Private Security Companies have a great opportunity to immerse into South African communities.
Never has there been such a great outcry for partnerships between private security firms, community organisations, community members, and public law enforcement agencies.
Collaboration that extends beyond on-the-spot and incidental information sharing is crucial for greater and more effective policing and community safety. Proactive security efforts and emergency planning initiatives that involve everyone with a vested interest in safety and security is paramount. Involving everyone in planning training and awareness drives will allow plans to be as situational as possible.
We live in a country that has been experiencing significant levels of morale decay. As a result, there has been a public outcry against gender-based violence for example.
The raging COVID-19 pandemic relentlessly deepens our pain as its impairing consequences affects our society and economy. This has undoubtedly escalated community and family violence to levels never seen before. This scenario calls out to greater flexibility in the offering of private security companies who often sit with innovative reporting and response tools and capable manpower.
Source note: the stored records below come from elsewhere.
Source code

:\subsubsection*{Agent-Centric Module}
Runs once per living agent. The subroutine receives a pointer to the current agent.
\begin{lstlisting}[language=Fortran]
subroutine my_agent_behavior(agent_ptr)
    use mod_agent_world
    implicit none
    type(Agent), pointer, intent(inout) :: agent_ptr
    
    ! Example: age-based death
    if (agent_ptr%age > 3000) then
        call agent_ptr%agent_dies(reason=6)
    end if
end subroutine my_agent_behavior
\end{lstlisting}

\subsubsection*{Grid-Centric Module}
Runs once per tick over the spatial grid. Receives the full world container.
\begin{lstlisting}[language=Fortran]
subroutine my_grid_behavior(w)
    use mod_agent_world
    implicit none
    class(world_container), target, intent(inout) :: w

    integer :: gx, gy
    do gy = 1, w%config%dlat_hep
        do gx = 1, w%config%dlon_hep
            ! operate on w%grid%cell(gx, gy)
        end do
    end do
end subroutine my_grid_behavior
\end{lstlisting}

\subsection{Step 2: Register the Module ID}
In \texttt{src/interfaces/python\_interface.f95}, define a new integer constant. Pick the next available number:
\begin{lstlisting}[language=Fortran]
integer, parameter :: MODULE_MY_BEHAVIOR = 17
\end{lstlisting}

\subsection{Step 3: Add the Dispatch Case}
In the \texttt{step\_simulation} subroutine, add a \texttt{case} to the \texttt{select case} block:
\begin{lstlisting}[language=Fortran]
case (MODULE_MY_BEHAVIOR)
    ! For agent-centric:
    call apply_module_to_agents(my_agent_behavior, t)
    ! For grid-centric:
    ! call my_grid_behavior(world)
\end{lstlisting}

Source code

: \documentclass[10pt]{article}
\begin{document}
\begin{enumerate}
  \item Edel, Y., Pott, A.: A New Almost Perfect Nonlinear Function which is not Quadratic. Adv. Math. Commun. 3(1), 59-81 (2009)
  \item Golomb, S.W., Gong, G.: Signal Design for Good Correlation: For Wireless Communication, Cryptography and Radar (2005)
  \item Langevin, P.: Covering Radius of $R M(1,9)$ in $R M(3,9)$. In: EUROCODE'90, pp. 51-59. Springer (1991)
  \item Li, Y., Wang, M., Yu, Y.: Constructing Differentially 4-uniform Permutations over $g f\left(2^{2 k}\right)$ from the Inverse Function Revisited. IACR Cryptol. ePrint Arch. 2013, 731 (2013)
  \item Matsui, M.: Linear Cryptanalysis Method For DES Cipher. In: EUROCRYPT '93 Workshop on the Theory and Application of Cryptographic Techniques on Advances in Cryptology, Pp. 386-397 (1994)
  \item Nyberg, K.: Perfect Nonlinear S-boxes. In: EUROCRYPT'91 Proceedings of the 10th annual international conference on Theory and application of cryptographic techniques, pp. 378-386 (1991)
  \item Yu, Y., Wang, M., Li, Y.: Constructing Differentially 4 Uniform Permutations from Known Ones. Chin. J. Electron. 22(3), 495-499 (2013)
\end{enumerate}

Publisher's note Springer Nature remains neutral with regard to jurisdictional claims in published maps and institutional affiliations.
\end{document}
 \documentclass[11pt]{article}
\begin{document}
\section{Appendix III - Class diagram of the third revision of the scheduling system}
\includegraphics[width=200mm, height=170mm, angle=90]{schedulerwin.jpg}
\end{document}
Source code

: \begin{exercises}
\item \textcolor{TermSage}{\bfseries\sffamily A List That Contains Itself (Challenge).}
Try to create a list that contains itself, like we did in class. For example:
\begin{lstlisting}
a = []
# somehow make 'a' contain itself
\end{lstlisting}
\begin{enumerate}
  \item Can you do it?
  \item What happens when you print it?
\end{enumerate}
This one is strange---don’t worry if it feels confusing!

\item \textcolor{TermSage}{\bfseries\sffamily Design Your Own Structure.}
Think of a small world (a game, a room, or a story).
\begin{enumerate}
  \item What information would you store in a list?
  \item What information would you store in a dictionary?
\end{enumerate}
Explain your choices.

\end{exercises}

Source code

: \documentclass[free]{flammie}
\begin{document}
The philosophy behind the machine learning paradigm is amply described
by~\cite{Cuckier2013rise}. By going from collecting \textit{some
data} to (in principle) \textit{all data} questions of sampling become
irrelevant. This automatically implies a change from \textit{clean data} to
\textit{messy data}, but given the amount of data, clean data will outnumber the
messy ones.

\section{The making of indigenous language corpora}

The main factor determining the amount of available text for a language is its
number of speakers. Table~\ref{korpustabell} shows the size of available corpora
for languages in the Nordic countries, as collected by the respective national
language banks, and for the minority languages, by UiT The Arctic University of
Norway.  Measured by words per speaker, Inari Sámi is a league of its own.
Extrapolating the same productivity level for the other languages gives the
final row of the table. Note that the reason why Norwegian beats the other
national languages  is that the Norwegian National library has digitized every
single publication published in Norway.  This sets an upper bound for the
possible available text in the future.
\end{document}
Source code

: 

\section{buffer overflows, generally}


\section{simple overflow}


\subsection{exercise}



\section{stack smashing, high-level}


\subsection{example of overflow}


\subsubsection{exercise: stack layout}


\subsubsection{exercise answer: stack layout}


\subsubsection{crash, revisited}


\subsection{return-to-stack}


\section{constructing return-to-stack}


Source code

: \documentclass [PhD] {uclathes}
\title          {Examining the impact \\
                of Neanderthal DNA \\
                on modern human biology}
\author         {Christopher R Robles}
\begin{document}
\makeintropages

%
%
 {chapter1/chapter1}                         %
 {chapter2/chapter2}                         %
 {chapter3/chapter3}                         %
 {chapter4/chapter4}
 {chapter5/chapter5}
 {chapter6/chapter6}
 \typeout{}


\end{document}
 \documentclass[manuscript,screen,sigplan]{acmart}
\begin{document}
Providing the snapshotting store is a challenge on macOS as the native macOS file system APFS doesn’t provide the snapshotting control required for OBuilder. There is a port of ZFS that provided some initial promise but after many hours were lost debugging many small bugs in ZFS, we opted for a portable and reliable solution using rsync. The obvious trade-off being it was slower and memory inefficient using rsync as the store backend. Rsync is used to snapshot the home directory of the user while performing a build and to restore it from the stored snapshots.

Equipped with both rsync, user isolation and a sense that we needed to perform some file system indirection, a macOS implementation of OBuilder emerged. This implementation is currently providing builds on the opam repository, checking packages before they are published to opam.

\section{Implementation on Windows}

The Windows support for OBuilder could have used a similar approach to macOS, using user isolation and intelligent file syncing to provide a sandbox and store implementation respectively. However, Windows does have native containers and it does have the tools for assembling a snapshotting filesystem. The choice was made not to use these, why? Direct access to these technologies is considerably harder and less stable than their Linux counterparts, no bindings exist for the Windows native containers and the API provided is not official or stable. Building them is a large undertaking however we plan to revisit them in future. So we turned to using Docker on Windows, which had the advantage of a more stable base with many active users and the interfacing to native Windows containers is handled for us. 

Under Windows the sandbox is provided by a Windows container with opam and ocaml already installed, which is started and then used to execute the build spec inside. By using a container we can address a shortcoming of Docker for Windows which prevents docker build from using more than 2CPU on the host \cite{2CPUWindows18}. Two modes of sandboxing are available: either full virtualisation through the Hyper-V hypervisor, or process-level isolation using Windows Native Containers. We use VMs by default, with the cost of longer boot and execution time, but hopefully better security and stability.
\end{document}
If my peers in the industry choose to empower themselves with trauma management abilities, we can assist in eradicating or at least reducing violence against women and children. Such flexibility will certainly assist the significantly stretched public sector management capacity.
Let us look at the images of public security companies. They are stereotyped as low paying institutions that offer their services to the affluent. This image, which is well processed and accepted by our communities at large, means that private security companies are divorced from poorer communities. These companies need to apply an intervention that reconciles them with the South African
community at large and showcases them as caring institutions.
In conclusion, private security companies should become part of the communities they seek to protect against these unprecedented levels of violence. These companies only stand to gain from greater collaboration and a deliberate inclusion of the poor and other issues facing communities in their strategies.